何の前触れもなく、身が飛ばされそうなほどの突風が巻き起こった。カズキはクラウドの首に両腕を回してしがみつく。聖獣を召喚する隙はなく、クラウドも体勢を崩さないようにするのが精一杯な様子だった。
「ぅわ!」
ソギが耐えきれず、風に飛ばされてしまった。
「もう、腹立つ!」
カズキは叫ぶ。次の瞬間、ぴたりと風が止んだ。
「え、な、何? クラウド大丈夫?」
「……いや、まだだ。ナシュマ、カズキを頼む!」
「おぅ!」
カズキの身を受け取ったナシュマが、クラウドから距離を取る。カズキが再びクラウドに目を遣った時、彼の身は巨大な旋風に包まれていた。
「クラウド!!」
旋風の中のクラウドが歪んで見える。僅かにしか捉えられない姿に向かって、カズキは声が枯れるほど叫んだ。クラウドと身を分かつなど考えられない。それなのに勢い良く舞い上がった風の渦は鳥のような形になり、クラウドを飲み込んだまま空高く飛んで行ってしまった。
「待って! クラウド!! 嫌だ!!」
背中がぞわりとした。無意識に杖を勢い良く砂漠へ突き刺す。杖を中心に、身の丈五人分程もあろう白く巨大な魔法陣が浮かび上がった。
天から咆哮が聞こえて聖獣が召喚された。アレが何者なのかは分からない。
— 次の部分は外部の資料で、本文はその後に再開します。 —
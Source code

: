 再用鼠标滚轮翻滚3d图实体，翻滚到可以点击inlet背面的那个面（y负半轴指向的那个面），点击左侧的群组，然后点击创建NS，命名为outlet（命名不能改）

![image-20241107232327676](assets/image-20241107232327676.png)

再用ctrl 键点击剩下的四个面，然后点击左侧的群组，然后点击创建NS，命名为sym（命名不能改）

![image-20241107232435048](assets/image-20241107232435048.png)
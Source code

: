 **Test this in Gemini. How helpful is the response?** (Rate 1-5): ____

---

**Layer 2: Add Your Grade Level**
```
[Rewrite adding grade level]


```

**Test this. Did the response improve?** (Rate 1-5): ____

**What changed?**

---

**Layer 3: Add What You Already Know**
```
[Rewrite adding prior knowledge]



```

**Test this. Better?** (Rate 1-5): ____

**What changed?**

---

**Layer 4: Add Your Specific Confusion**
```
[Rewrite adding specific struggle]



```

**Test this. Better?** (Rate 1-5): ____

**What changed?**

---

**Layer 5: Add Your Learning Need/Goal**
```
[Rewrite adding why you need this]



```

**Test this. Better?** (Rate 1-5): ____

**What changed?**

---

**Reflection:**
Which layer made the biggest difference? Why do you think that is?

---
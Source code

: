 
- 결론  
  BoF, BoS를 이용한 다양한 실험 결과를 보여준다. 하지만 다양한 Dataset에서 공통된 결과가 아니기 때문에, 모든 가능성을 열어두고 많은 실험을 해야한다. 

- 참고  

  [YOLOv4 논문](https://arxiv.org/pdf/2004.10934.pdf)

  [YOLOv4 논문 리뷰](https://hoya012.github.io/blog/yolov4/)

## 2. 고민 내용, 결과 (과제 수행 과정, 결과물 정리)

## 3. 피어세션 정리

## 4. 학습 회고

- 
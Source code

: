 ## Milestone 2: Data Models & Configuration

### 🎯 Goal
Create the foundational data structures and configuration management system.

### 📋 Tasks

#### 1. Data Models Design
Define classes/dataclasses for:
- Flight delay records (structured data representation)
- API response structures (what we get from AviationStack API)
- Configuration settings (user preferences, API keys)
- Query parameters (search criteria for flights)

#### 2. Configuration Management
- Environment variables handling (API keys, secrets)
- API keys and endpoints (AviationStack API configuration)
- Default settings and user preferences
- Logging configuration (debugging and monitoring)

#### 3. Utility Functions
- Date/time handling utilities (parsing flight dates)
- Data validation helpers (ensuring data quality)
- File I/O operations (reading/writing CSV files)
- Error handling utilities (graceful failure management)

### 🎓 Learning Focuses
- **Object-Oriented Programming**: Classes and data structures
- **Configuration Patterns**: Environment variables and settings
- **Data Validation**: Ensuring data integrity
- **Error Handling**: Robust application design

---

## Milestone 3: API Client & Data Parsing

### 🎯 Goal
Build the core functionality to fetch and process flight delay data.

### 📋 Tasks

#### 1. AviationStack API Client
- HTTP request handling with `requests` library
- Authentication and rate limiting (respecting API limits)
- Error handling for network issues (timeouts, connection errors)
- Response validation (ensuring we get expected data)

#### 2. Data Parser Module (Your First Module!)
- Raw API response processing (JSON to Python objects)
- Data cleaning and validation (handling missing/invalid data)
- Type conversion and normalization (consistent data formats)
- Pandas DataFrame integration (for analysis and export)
けれど、クラウドを連れて行くならば聖獣の力であろうが、敵だ。進むことを邪魔する者も。
召喚をした聖獣に背中へ乗せてもらい、カズキも空へ飛ぶ。
「カズキ、先走んな! 落ち着け!」
「うるさい!」
カズキは、下から叫ぶナシュマに向けて、聖獣の口から光球を吐き出した。